= Task to complete =
The records that follow are to be given again exactly, with their pictures omitted.

= Given records =

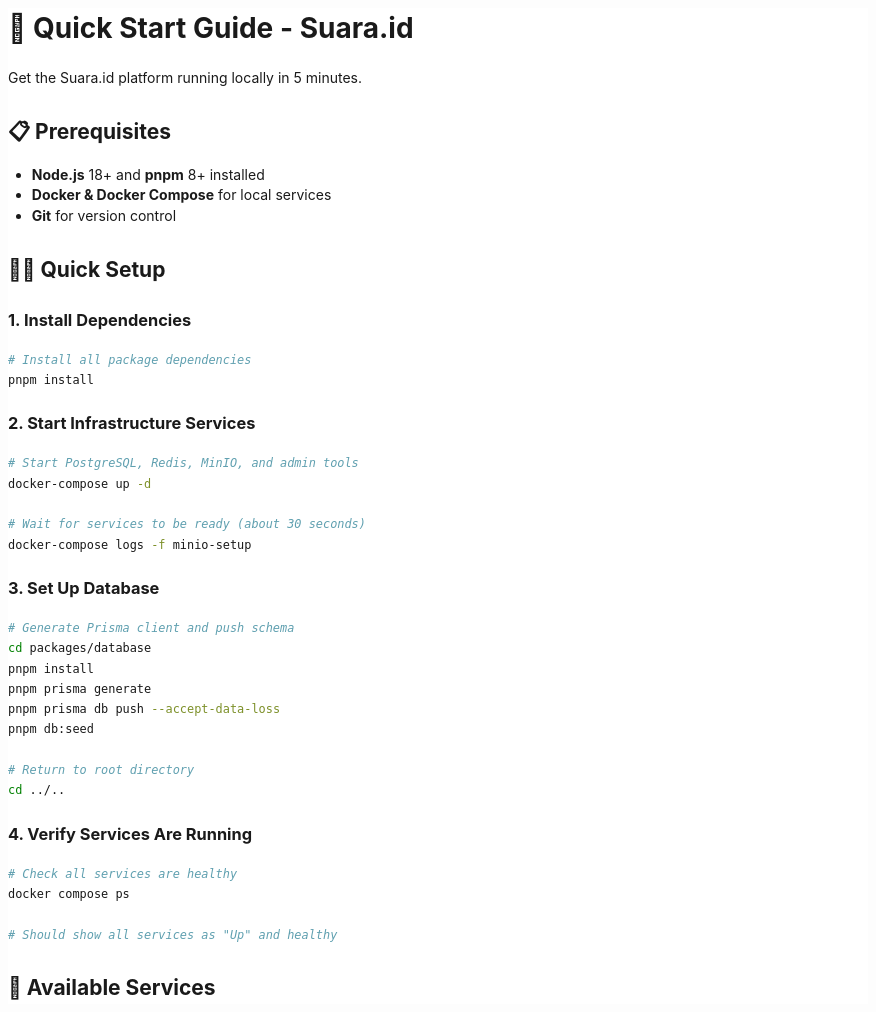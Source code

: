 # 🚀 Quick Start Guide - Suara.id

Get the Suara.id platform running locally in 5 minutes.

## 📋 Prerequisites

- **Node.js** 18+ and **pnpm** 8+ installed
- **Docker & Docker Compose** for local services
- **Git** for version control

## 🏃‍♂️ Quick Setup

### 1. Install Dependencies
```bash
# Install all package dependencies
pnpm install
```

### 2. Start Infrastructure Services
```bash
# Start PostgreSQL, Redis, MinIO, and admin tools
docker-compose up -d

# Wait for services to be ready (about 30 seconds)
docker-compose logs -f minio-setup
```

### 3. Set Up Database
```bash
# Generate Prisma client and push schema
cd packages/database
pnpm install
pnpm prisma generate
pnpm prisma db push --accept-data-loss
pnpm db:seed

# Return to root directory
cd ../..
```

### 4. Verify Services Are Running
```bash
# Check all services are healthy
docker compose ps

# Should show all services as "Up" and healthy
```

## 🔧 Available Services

= Output for this exercise =
Source code

: # 🚀 Quick Start Guide - Suara.id

Get the Suara.id platform running locally in 5 minutes.

## 📋 Prerequisites

- **Node.js** 18+ and **pnpm** 8+ installed
- **Docker & Docker Compose** for local services
- **Git** for version control

## 🏃‍♂️ Quick Setup

### 1. Install Dependencies
```bash
# Install all package dependencies
pnpm install
```

### 2. Start Infrastructure Services
```bash
# Start PostgreSQL, Redis, MinIO, and admin tools
docker-compose up -d

# Wait for services to be ready (about 30 seconds)
docker-compose logs -f minio-setup
```

### 3. Set Up Database
```bash
# Generate Prisma client and push schema
cd packages/database
pnpm install
pnpm prisma generate
pnpm prisma db push --accept-data-loss
pnpm db:seed

# Return to root directory
cd ../..
```

### 4. Verify Services Are Running
```bash
# Check all services are healthy
docker compose ps

# Should show all services as "Up" and healthy
```

## 🔧 Available Services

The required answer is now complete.